Modeling longitudinal imaging biomarkers with parametric Bayesian multi-task learning.

机构信息

Centre for Medical Image Computing, University College London, London, UK.

Donders Centre for Cognitive Neuroimaging, Donders Institute for Brain, Cognition and Behaviour, Radboud University, Nijmegen, The Netherlands.

出版信息

Hum Brain Mapp. 2019 Sep;40(13):3982-4000. doi: 10.1002/hbm.24682. Epub 2019 Jun 5.

DOI:10.1002/hbm.24682
PMID:31168892
原文链接:https://pmc.ncbi.nlm.nih.gov/articles/PMC6679792/
Abstract

Longitudinal imaging biomarkers are invaluable for understanding the course of neurodegeneration, promising the ability to track disease progression and to detect disease earlier than cross-sectional biomarkers. To properly realize their potential, biomarker trajectory models must be robust to both under-sampling and measurement errors and should be able to integrate multi-modal information to improve trajectory inference and prediction. Here we present a parametric Bayesian multi-task learning based approach to modeling univariate trajectories across subjects that addresses these criteria. Our approach learns multiple subjects' trajectories within a single model that allows for different types of information sharing, that is, coupling, across subjects. It optimizes a combination of uncoupled, fully coupled and kernel coupled models. Kernel-based coupling allows linking subjects' trajectories based on one or more biomarker measures. We demonstrate this using Alzheimer's Disease Neuroimaging Initiative (ADNI) data, where we model longitudinal trajectories of MRI-derived cortical volumes in neurodegeneration, with coupling based on APOE genotype, cerebrospinal fluid (CSF) and amyloid PET-based biomarkers.

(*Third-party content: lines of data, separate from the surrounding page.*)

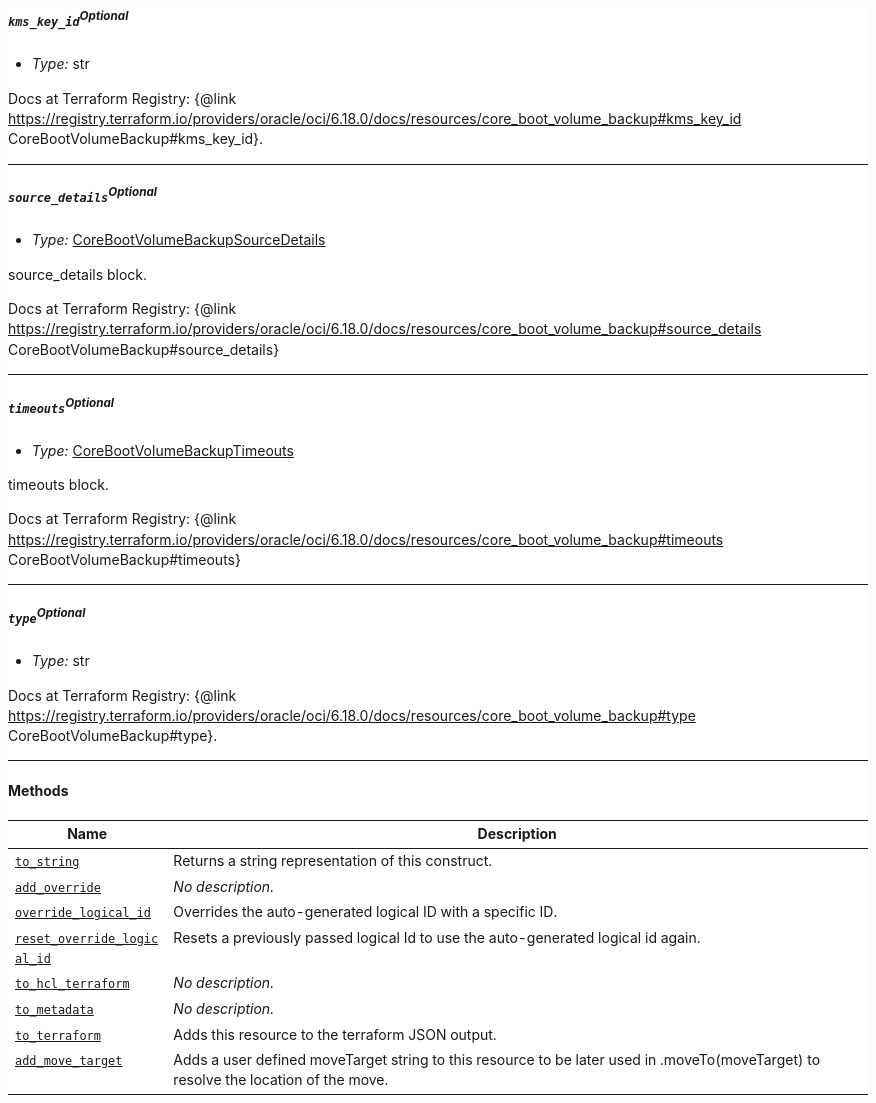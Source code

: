 ##### `kms_key_id`<sup>Optional</sup> <a name="kms_key_id" id="rhizo-co-terraform-provider-oci.coreBootVolumeBackup.CoreBootVolumeBackup.Initializer.parameter.kmsKeyId"></a>

- *Type:* str

Docs at Terraform Registry: {@link https://registry.terraform.io/providers/oracle/oci/6.18.0/docs/resources/core_boot_volume_backup#kms_key_id CoreBootVolumeBackup#kms_key_id}.

---

##### `source_details`<sup>Optional</sup> <a name="source_details" id="rhizo-co-terraform-provider-oci.coreBootVolumeBackup.CoreBootVolumeBackup.Initializer.parameter.sourceDetails"></a>

- *Type:* <a href="#rhizo-co-terraform-provider-oci.coreBootVolumeBackup.CoreBootVolumeBackupSourceDetails">CoreBootVolumeBackupSourceDetails</a>

source_details block.

Docs at Terraform Registry: {@link https://registry.terraform.io/providers/oracle/oci/6.18.0/docs/resources/core_boot_volume_backup#source_details CoreBootVolumeBackup#source_details}

---

##### `timeouts`<sup>Optional</sup> <a name="timeouts" id="rhizo-co-terraform-provider-oci.coreBootVolumeBackup.CoreBootVolumeBackup.Initializer.parameter.timeouts"></a>

- *Type:* <a href="#rhizo-co-terraform-provider-oci.coreBootVolumeBackup.CoreBootVolumeBackupTimeouts">CoreBootVolumeBackupTimeouts</a>

timeouts block.

Docs at Terraform Registry: {@link https://registry.terraform.io/providers/oracle/oci/6.18.0/docs/resources/core_boot_volume_backup#timeouts CoreBootVolumeBackup#timeouts}

---

##### `type`<sup>Optional</sup> <a name="type" id="rhizo-co-terraform-provider-oci.coreBootVolumeBackup.CoreBootVolumeBackup.Initializer.parameter.type"></a>

- *Type:* str

Docs at Terraform Registry: {@link https://registry.terraform.io/providers/oracle/oci/6.18.0/docs/resources/core_boot_volume_backup#type CoreBootVolumeBackup#type}.

---

#### Methods <a name="Methods" id="Methods"></a>

| **Name** | **Description** |
| --- | --- |
| <code><a href="#rhizo-co-terraform-provider-oci.coreBootVolumeBackup.CoreBootVolumeBackup.toString">to_string</a></code> | Returns a string representation of this construct. |
| <code><a href="#rhizo-co-terraform-provider-oci.coreBootVolumeBackup.CoreBootVolumeBackup.addOverride">add_override</a></code> | *No description.* |
| <code><a href="#rhizo-co-terraform-provider-oci.coreBootVolumeBackup.CoreBootVolumeBackup.overrideLogicalId">override_logical_id</a></code> | Overrides the auto-generated logical ID with a specific ID. |
| <code><a href="#rhizo-co-terraform-provider-oci.coreBootVolumeBackup.CoreBootVolumeBackup.resetOverrideLogicalId">reset_override_logical_id</a></code> | Resets a previously passed logical Id to use the auto-generated logical id again. |
| <code><a href="#rhizo-co-terraform-provider-oci.coreBootVolumeBackup.CoreBootVolumeBackup.toHclTerraform">to_hcl_terraform</a></code> | *No description.* |
| <code><a href="#rhizo-co-terraform-provider-oci.coreBootVolumeBackup.CoreBootVolumeBackup.toMetadata">to_metadata</a></code> | *No description.* |
| <code><a href="#rhizo-co-terraform-provider-oci.coreBootVolumeBackup.CoreBootVolumeBackup.toTerraform">to_terraform</a></code> | Adds this resource to the terraform JSON output. |
| <code><a href="#rhizo-co-terraform-provider-oci.coreBootVolumeBackup.CoreBootVolumeBackup.addMoveTarget">add_move_target</a></code> | Adds a user defined moveTarget string to this resource to be later used in .moveTo(moveTarget) to resolve the location of the move. |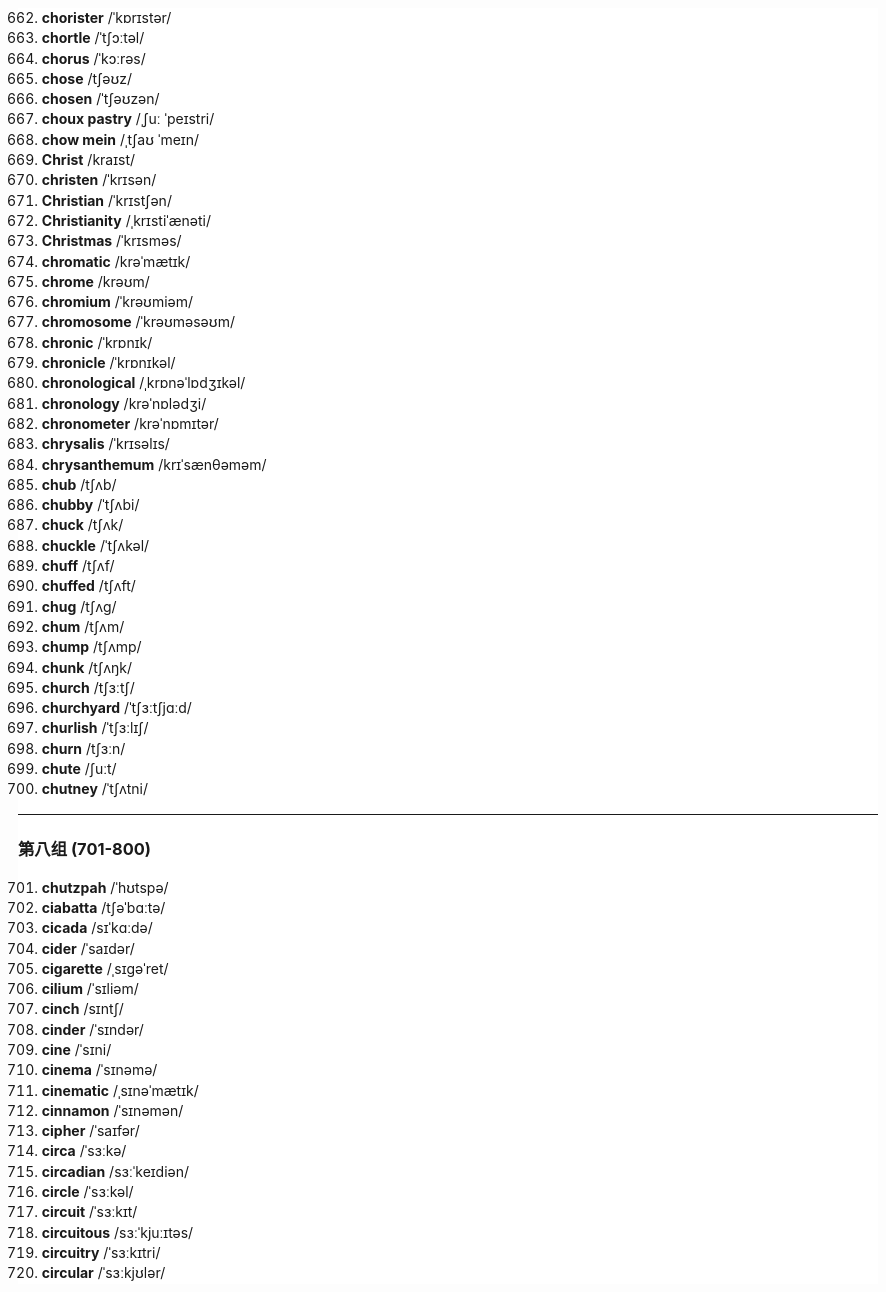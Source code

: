 662. **chorister** /ˈkɒrɪstər/  
663. **chortle** /ˈtʃɔːtəl/  
664. **chorus** /ˈkɔːrəs/  
665. **chose** /tʃəʊz/  
666. **chosen** /ˈtʃəʊzən/  
667. **choux pastry** /ˌʃuː ˈpeɪstri/  
668. **chow mein** /ˌtʃaʊ ˈmeɪn/  
669. **Christ** /kraɪst/  
670. **christen** /ˈkrɪsən/  
671. **Christian** /ˈkrɪstʃən/  
672. **Christianity** /ˌkrɪstiˈænəti/  
673. **Christmas** /ˈkrɪsməs/  
674. **chromatic** /krəˈmætɪk/  
675. **chrome** /krəʊm/  
676. **chromium** /ˈkrəʊmiəm/  
677. **chromosome** /ˈkrəʊməsəʊm/  
678. **chronic** /ˈkrɒnɪk/  
679. **chronicle** /ˈkrɒnɪkəl/  
680. **chronological** /ˌkrɒnəˈlɒdʒɪkəl/  
681. **chronology** /krəˈnɒlədʒi/  
682. **chronometer** /krəˈnɒmɪtər/  
683. **chrysalis** /ˈkrɪsəlɪs/  
684. **chrysanthemum** /krɪˈsænθəməm/  
685. **chub** /tʃʌb/  
686. **chubby** /ˈtʃʌbi/  
687. **chuck** /tʃʌk/  
688. **chuckle** /ˈtʃʌkəl/  
689. **chuff** /tʃʌf/  
690. **chuffed** /tʃʌft/  
691. **chug** /tʃʌɡ/  
692. **chum** /tʃʌm/  
693. **chump** /tʃʌmp/  
694. **chunk** /tʃʌŋk/  
695. **church** /tʃɜːtʃ/  
696. **churchyard** /ˈtʃɜːtʃjɑːd/  
697. **churlish** /ˈtʃɜːlɪʃ/  
698. **churn** /tʃɜːn/  
699. **chute** /ʃuːt/  
700. **chutney** /ˈtʃʌtni/  

---

### 第八组 (701-800)  

701. **chutzpah** /ˈhʊtspə/  
702. **ciabatta** /tʃəˈbɑːtə/  
703. **cicada** /sɪˈkɑːdə/  
704. **cider** /ˈsaɪdər/  
705. **cigarette** /ˌsɪɡəˈret/  
706. **cilium** /ˈsɪliəm/  
707. **cinch** /sɪntʃ/  
708. **cinder** /ˈsɪndər/  
709. **cine** /ˈsɪni/  
710. **cinema** /ˈsɪnəmə/  
711. **cinematic** /ˌsɪnəˈmætɪk/  
712. **cinnamon** /ˈsɪnəmən/  
713. **cipher** /ˈsaɪfər/  
714. **circa** /ˈsɜːkə/  
715. **circadian** /sɜːˈkeɪdiən/  
716. **circle** /ˈsɜːkəl/  
717. **circuit** /ˈsɜːkɪt/  
718. **circuitous** /sɜːˈkjuːɪtəs/  
719. **circuitry** /ˈsɜːkɪtri/  
720. **circular** /ˈsɜːkjʊlər/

In addition to detecting established disease effects, we detect disease related changes within the insula that have not received much attention within the literature. Due to its sensitivity in detecting disease effects, its competitive predictive performance and its ability to learn the optimal parameter covariance from data rather than choosing a specific set of random and fixed effects a priori, we propose that our model can be used in place of or in addition to linear mixed effects models when modeling biomarker trajectories. A software implementation of the method is publicly available.

摘要

纵向成像生物标志物对于了解神经退行性变的过程非常有价值,有望能够追踪疾病的进展并比横断面生物标志物更早地发现疾病。为了充分发挥其潜力,生物标志物轨迹模型必须对采样不足和测量误差具有鲁棒性,并且应该能够整合多模态信息以改善轨迹推断和预测。在这里,我们提出了一种基于参数贝叶斯多任务学习的方法,用于对跨受试者的单变量轨迹进行建模,从而满足这些标准。我们的方法在单个模型中学习多个受试者的轨迹,该模型允许在受试者之间进行不同类型的信息共享,即耦合。它优化了非耦合、完全耦合和核耦合模型的组合。基于核的耦合允许根据一个或多个生物标志物测量值来链接受试者的轨迹。我们使用阿尔茨海默病神经影像学倡议 (ADNI) 数据证明了这一点,在该数据中,我们对神经退行性变中 MRI 衍生的皮质体积的纵向轨迹进行建模,基于 APOE 基因型、脑脊液 (CSF) 和淀粉样蛋白 PET 进行耦合基于生物标志物。除了检测已建立的疾病效应外,我们还检测到了文献中尚未受到太多关注的脑岛中的疾病相关变化。由于其在检测疾病效应方面的敏感性、竞争预测性能以及从数据中学习最佳参数协方差而不是预先选择特定的随机和固定效应集的能力,我们提出我们的模型可以替代或补充线性混合效应模型在建模生物标志物轨迹时。该方法的软件实现可公开获得。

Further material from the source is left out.